(Dataset entries)
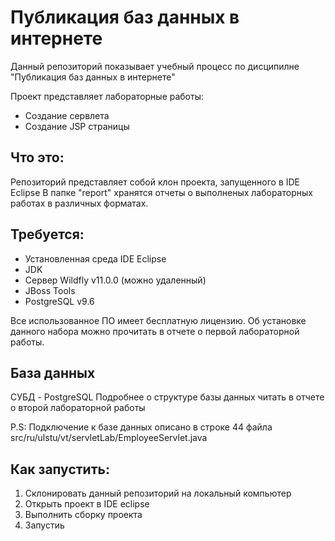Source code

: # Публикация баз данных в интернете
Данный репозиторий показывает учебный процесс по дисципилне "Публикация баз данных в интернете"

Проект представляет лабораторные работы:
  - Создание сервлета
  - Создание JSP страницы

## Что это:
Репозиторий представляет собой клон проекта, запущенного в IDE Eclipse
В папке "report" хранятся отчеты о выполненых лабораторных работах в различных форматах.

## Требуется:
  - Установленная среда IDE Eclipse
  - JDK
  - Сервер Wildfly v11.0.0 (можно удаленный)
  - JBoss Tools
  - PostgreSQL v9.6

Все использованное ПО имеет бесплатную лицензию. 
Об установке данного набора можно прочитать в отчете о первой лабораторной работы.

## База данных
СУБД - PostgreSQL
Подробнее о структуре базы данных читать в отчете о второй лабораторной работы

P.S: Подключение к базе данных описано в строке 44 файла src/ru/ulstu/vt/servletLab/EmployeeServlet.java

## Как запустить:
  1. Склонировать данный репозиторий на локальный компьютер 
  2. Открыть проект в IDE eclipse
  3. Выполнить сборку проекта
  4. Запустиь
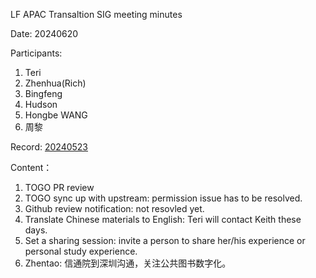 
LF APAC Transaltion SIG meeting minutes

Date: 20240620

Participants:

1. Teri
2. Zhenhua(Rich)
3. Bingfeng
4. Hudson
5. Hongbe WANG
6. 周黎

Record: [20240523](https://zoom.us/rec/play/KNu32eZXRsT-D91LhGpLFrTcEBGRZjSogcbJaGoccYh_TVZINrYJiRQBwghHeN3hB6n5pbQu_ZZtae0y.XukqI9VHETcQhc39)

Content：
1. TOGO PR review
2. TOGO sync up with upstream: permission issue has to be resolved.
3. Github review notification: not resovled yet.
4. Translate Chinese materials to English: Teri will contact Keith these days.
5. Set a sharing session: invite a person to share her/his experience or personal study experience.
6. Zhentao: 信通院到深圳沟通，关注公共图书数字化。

> _WHAT YOU NEED TO DO_: The line holding "4. Запустиь" starts the copy and the line holding "4. Translate Chinese" ends it. Repeat those two lines above and all between them exactly, leaving out pictures.

> _RESULT BELOW_:
  4. Запустиь
LF APAC Transaltion SIG meeting minutes

Date: 20240620

Participants:

1. Teri
2. Zhenhua(Rich)
3. Bingfeng
4. Hudson
5. Hongbe WANG
6. 周黎

Record: [20240523](https://zoom.us/rec/play/KNu32eZXRsT-D91LhGpLFrTcEBGRZjSogcbJaGoccYh_TVZINrYJiRQBwghHeN3hB6n5pbQu_ZZtae0y.XukqI9VHETcQhc39)

Content：
1. TOGO PR review
2. TOGO sync up with upstream: permission issue has to be resolved.
3. Github review notification: not resovled yet.
4. Translate Chinese materials to English: Teri will contact Keith these days.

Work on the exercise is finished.